Se acercó con cautela y separó las ramas con el caño del arcabuz. Detrás se hallaba un hombre cuyo cuerpo sólo estaba cubierto con algunos jirones de camisa.

— ¡Perdonen la vida a un pobre infeliz! -exclamó con voz temblorosa-. ¡Allah ha prohibido matarse entre creyentes!…

— ¡¿Quién eres y qué haces aquí desnudo? -le preguntó Tabriz.

— Soy un usbek de la ciudad de Kitab a quien asaltó una banda de ladrones anoche. Me robaron mi majada de carneros que había traído a pastar y me quitaron la ropa.

— ¿Eran “águilas de la estepa”? ¿No llevaban una joven con ellos?

— Yo no la he visto.

— ¿Cuántos eran?

— Una veintena, pero debía de haber más en el bosque, Porque oí relinchos de caballos.

¡Por favor, señor! ¡No me

dejes aquí solo y sin armas! ¡Hay lobos y panteras en la espesura!…

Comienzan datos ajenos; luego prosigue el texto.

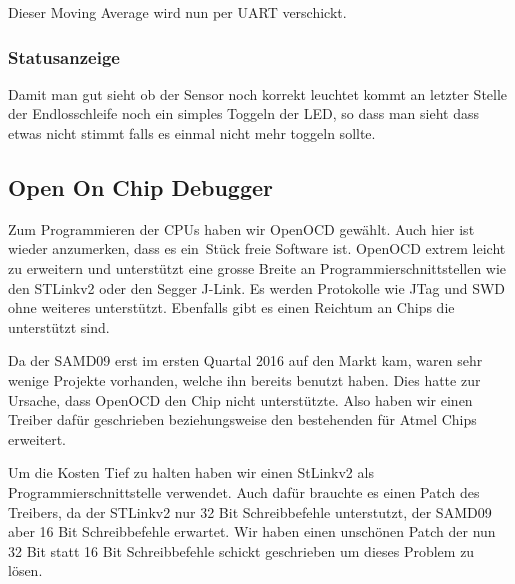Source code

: Dieser Moving Average wird nun per UART verschickt.

\subsubsection{Statusanzeige}
\label{subs:Statusanzeige}

Damit man gut sieht ob der Sensor noch korrekt leuchtet kommt an letzter Stelle der Endlosschleife noch ein simples Toggeln der LED, so dass man sieht dass etwas nicht stimmt falls es einmal nicht mehr toggeln sollte.

\subsection{Open On Chip Debugger}

Zum Programmieren der CPUs haben wir OpenOCD gew\"ahlt. Auch hier ist wieder anzumerken, dass es ein St\"uck freie Software ist.
OpenOCD extrem leicht zu erweitern und unterst\"utzt eine grosse Breite an Programmierschnittstellen wie den STLinkv2 oder den Segger J-Link. Es werden Protokolle wie JTag und SWD ohne weiteres unterst\"utzt.
Ebenfalls gibt es einen Reichtum an Chips die unterst\"utzt sind.

Da der SAMD09 erst im ersten Quartal 2016 auf den Markt kam, waren sehr wenige Projekte vorhanden, welche ihn bereits benutzt haben. Dies hatte zur Ursache, dass OpenOCD den Chip nicht unterst\"utzte. Also haben wir einen Treiber daf\"ur geschrieben beziehungsweise den bestehenden f\"ur Atmel Chips erweitert.

Um die Kosten Tief zu halten haben wir einen StLinkv2 als Programmierschnittstelle verwendet. Auch daf\"ur brauchte es einen Patch des Treibers, da der STLinkv2 nur 32 Bit Schreibbefehle unterstutzt, der SAMD09 aber 16 Bit Schreibbefehle erwartet. Wir haben einen unsch\"onen Patch der nun 32 Bit statt 16 Bit Schreibbefehle schickt geschrieben um dieses Problem zu l\"osen.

El coloso interrogó con la mirada a Hossein.

— Podrá servirnos de guía -sugirió éste.

— Monta en ancas de mi caballo -le dijo Tabriz-. Veremos de procurarte algo para que te cubras.

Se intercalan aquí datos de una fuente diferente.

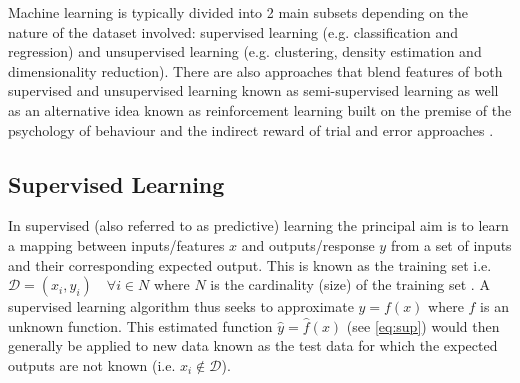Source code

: 

Machine learning is typically divided into 2 main subsets depending on the nature of the dataset involved: 
supervised learning (e.g. classification and regression) and unsupervised learning (e.g. clustering,
density estimation and dimensionality reduction).
There are also approaches that blend features of both supervised and unsupervised learning known as semi-supervised
learning as well as an alternative idea known as reinforcement learning built on the premise of the psychology
of behaviour and the indirect reward of trial and error approaches \citep{Bishop2006}.



\subsection{Supervised Learning}

In supervised (also referred to as predictive) learning the principal aim is 
to learn a mapping between inputs/features \(x\) and outputs/response \(y\) from a set of 
inputs and their corresponding expected output.  This is known as the training set 
i.e. \(\mathcal{D} = {(x_{i}, y_{i}) \quad \forall i \in N}\) where \(N\) is 
the cardinality (size) of the training set \citep{Murphy2012}.  
A supervised learning algorithm thus seeks to approximate \(y=f(x)\) where \(f\) is an unknown 
function. This estimated function \(\hat{y} = \hat{f}(x)\) (see \ref{eq:sup}) would then generally
be applied to new data known as the test data for which the expected outputs are not known (i.e. 
\(x_{i} \not \in \mathcal{D}\)).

— ¡Seré tu esclavo! -declaró el citado en un arranque de agradecimiento-. ¡Lo he perdido

todo!

— Te vengaremos. Estamos persiguiendo a esos bandidos.

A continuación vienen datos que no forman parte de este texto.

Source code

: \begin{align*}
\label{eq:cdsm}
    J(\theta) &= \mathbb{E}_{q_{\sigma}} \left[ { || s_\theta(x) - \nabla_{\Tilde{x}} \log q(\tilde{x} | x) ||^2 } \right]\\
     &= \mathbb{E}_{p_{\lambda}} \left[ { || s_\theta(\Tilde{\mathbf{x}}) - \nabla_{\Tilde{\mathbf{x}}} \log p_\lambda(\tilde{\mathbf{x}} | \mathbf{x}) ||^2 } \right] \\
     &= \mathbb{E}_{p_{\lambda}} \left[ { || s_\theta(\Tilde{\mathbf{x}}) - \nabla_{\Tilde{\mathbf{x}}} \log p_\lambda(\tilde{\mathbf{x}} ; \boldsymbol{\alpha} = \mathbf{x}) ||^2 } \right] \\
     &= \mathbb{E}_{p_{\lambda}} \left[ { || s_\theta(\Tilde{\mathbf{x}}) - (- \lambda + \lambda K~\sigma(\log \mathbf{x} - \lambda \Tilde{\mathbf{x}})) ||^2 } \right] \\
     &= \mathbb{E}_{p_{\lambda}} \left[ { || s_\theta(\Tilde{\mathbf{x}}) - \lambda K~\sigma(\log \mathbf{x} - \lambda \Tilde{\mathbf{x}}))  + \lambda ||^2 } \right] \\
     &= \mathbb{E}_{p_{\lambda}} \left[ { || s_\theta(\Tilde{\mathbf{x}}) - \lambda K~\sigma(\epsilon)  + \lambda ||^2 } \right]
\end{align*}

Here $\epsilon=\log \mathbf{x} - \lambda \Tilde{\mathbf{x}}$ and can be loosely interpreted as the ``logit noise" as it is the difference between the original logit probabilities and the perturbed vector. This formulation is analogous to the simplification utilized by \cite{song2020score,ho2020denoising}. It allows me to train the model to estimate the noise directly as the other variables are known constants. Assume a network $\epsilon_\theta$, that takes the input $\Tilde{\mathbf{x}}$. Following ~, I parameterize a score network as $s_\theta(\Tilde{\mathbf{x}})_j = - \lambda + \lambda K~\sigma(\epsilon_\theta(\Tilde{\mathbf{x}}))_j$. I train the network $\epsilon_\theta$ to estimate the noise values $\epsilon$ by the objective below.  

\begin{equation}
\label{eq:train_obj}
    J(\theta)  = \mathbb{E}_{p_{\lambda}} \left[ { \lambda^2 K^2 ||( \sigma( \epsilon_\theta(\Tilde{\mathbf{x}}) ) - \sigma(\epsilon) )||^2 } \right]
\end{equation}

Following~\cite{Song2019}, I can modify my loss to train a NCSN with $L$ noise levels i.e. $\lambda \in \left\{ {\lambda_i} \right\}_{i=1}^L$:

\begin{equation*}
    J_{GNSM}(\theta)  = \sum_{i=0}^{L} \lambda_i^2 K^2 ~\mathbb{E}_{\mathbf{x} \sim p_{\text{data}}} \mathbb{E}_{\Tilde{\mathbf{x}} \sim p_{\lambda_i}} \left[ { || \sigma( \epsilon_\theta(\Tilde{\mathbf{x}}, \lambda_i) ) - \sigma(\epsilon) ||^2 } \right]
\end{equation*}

Se reunieron con la escolta y Tabriz obtuvo que algunos de sus integrantes se desprendiesen de alguna prenda de vestir para habilitar al usbek, mientras Hossein informaba a Abei del descubrimiento. Luego reanudaron la marcha al trote corto, atravesaron los pocos centenares de metros de terreno boscoso y desembocaron de nuevo en la planicie.

Los viajeros que recorren estas regiones observan que el crecimiento forestal cesa al pie de las montañas para reaparecer en las proximidades de los ríos, sin que ninguna vegetación se note en la tierra negra que recubre la parte llana y que debería ser tanto más fértil cuanto que es virgen. La explicación plausible es que la capa de esa tierra no va a más de cuarenta centímetros de profundidad y descansa sobre un fondo de arcilla compacta, impenetrable a las raíces de las plantas. A medida que la expedición avanzaba en los dominios bukarenses, los conglomerados de tiendas aparecían con mayor frecuencia y en el horizonte se veían desfilar largas caravanas de camellos y grandes majadas de ovejas, escoltadas por gente armada de aspecto siniestro. Todas se dirigían rumbo al occidente con una prisa que llamó la atención de Tabriz.

— Parecen huir ante un peligro -comentó con Hossein.

Hizo que se adelantara su caballo hasta alcanzar a un grupo que conducía una procesión de caballos y pidió la explicación.

— ¡Los rusos! -le dijeron.

— ¿Ya sitian Kitab?

— Todavía no, pero lo harán dentro de poco.

El gigante volvió a su puesto y dijo a los dos primos: -Hay que acelerar la marcha, si no, nos exponemos a quedar cortados fuera de la ciudad.